Anyone paying attention to the Obama Administration over the past eight years has seen the overreach of various government agencies expand to the point of ridiculousness. A perfect example of such overreach is the EPA, a rogue agency that has come to believe it doesn’t need to follow the law, can ignore Federal and Supreme Court rulings with impunity, impose regulations that have not been authorized by Congress, and can ignore science when it is in opposition to the agency’s agenda.
The latest bit of regulatory insanity from the EPA has a likelihood of making sure a number of Americans in Alaska will die of the extreme cold seen there during the winter. How will the EPA pull that off?
By banning them from burning wood to heat their homes.
…now comes the federal government to tell the inhabitants of Alaska’s interior that, really, they should not be building fires to keep themselves warm during the winter.Even though it doesn’t get quite that cold here in New Hampshire, or at least not for weeks at end, heating with wood is quite common here. While a number of people here use wood pellet stoves, most of us heating with wood use a woodstove. Yes, there are particulates in wood smoke, particularly when you first fire it up. But once it’s burning and up to temperature the smoke diminishes. I know I rarely see smoke coming from our chimney except right after I’ve added more wood. It heats well, is much less expensive than heating oil or propane. Natural gas isn’t available outside the few cities or larger suburbs. So those of us with limited means or frugal natures (or both) heat with wood. It is abundant. It is carbon neutral, if that’s important to you. It’s renewable. More importantly, it works even if there is no power, something that can happen during a blizzard or ice storm.

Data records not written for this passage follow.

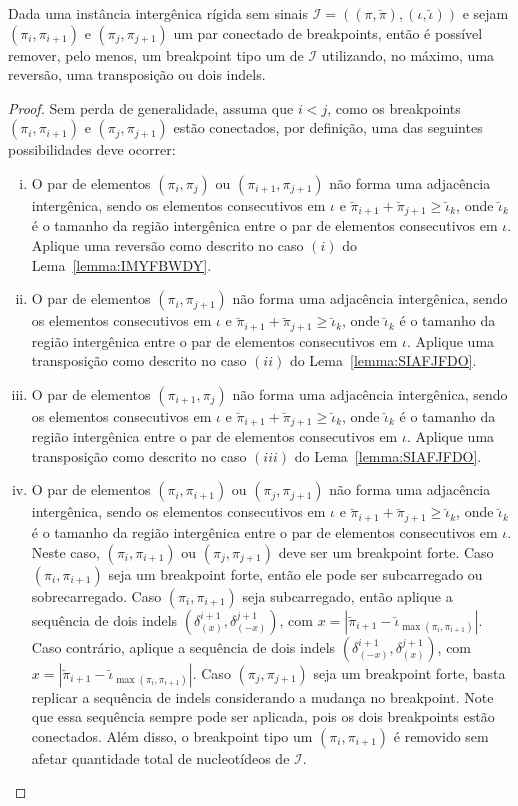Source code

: \begin{lemma}\label{lemma:XLFWKWTV}
Dada uma instância intergênica rígida sem sinais $\mathcal{I}=((\pi,\breve\pi),(\iota,\breve\iota))$ e sejam $(\pi_i,\pi_{i+1})$ e $(\pi_j,\pi_{j+1})$ um par conectado de breakpoints, então é possível remover, pelo menos, um breakpoint tipo um de $\mathcal{I}$ utilizando, no máximo, uma reversão, uma transposição ou dois indels.
\end{lemma}
\begin{proof}
Sem perda de generalidade, assuma que $i < j$, como os breakpoints $(\pi_i,\pi_{i+1})$ e $(\pi_j,\pi_{j+1})$ estão conectados, por definição, uma das seguintes possibilidades deve ocorrer:
\begin{enumerate}[i.]
  \item O par de elementos $(\pi_i,\pi_{j})$ ou $(\pi_{i+1},\pi_{j+1})$ não forma uma adjacência intergênica, sendo os elementos consecutivos em $\iota$ e $\breve\pi_{i+1} + \breve\pi_{j+1} \ge \breve\iota_k$, onde $\breve\iota_k$ é o tamanho da região intergênica entre o par de elementos consecutivos em $\iota$. Aplique uma reversão como descrito no caso $(i)$ do Lema~\ref{lemma:IMYFBWDY}.
  \item O par de elementos $(\pi_i,\pi_{j+1})$ não forma uma adjacência intergênica, sendo os elementos consecutivos em $\iota$ e $\breve\pi_{i+1} + \breve\pi_{j+1} \ge \breve\iota_k$, onde $\breve\iota_k$ é o tamanho da região intergênica entre o par de elementos consecutivos em $\iota$. Aplique uma transposição como descrito no caso $(ii)$ do Lema~\ref{lemma:SIAFJFDO}.
  \item O par de elementos $(\pi_{i+1},\pi_{j})$ não forma uma adjacência intergênica, sendo os elementos consecutivos em $\iota$ e $\breve\pi_{i+1} + \breve\pi_{j+1} \ge \breve\iota_k$, onde $\breve\iota_k$ é o tamanho da região intergênica entre o par de elementos consecutivos em $\iota$. Aplique uma transposição como descrito no caso $(iii)$ do Lema~\ref{lemma:SIAFJFDO}.
  \item O par de elementos $(\pi_{i},\pi_{i+1})$ ou $(\pi_{j},\pi_{j+1})$ não forma uma adjacência intergênica, sendo os elementos consecutivos em $\iota$ e $\breve\pi_{i+1} + \breve\pi_{j+1} \ge \breve\iota_k$, onde $\breve\iota_k$ é o tamanho da região intergênica entre o par de elementos consecutivos em $\iota$. Neste caso, $(\pi_{i},\pi_{i+1})$ ou $(\pi_{j},\pi_{j+1})$ deve ser um breakpoint forte. Caso $(\pi_{i},\pi_{i+1})$ seja um breakpoint forte, então ele pode ser subcarregado ou sobrecarregado. Caso $(\pi_{i},\pi_{i+1})$ seja subcarregado, então aplique a sequência de dois indels $(\delta^{i+1}_{(x)}, \delta^{j+1}_{(-x)})$, com $x=|\breve\pi_{i+1} - \breve\iota_{\max(\pi_i, \pi_{i+1})}|$. Caso contrário, aplique a sequência de dois indels $(\delta^{i+1}_{(-x)}, \delta^{j+1}_{(x)})$, com $x=|\breve\pi_{i+1} - \breve\iota_{\max(\pi_i, \pi_{i+1})}|$. Caso $(\pi_{j},\pi_{j+1})$ seja um breakpoint forte, basta replicar a sequência de indels considerando a mudança no breakpoint. Note que essa sequência sempre pode ser aplicada, pois os dois breakpoints estão conectados. Além disso, o breakpoint tipo um $(\pi_i,\pi_{i+1})$ é removido sem afetar quantidade total de nucleotídeos de $\mathcal{I}$.  

\end{enumerate}
\end{proof}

Like most people in Alaska, the residents of those frozen cities are burning wood to keep themselves warm this winter. Smoke from wood-burning stoves increases small-particle pollution, which settles in low-lying areas and can be breathed in. The EPA thinks this is a big problem. Eight years ago, the agency ruled that wide swaths of the most densely populated parts of the region were in “non-attainment” of federal air quality standards.
The problem is, there’s no replacement for wood-burning stoves in Alaska’s interior. Heating oil is too expensive for a lot of people, and natural gas isn’t available. So they’ve got to burn something. The average low temperature in Fairbanks in December is 13 degrees below zero. In January, it’s 17 below. During the coldest days of winter, the high temperature averages -2 degrees, and it can get as cold as -60. This is not a place where you play games with the cold. If you don’t keep the fire lit, you die. For people of modest means, and especially for the poor, that means you burn wood in a stove—and you keep that fire lit around the clock.
Of course the EPA’s fixation on preventing people from heating their homes with wood has even hit here in the lower 48, banning the resale of older but still serviceable woodstoves. If you decide to trade in your old woodstove for a new EPA-approved low emission, catalytic converter equipped, much more expensive woodstove, your old stove will be scrapped rather than resold even though it is still useable, perhaps by someone who cannot afford one of the new stoves but still needs to heat their home.
Then again, since when would an EPA bureaucrat care one whit about someone trying to keep their family warm in the depths of winter? We’ve certainly seen that with the action the EPA has taken in Alaska.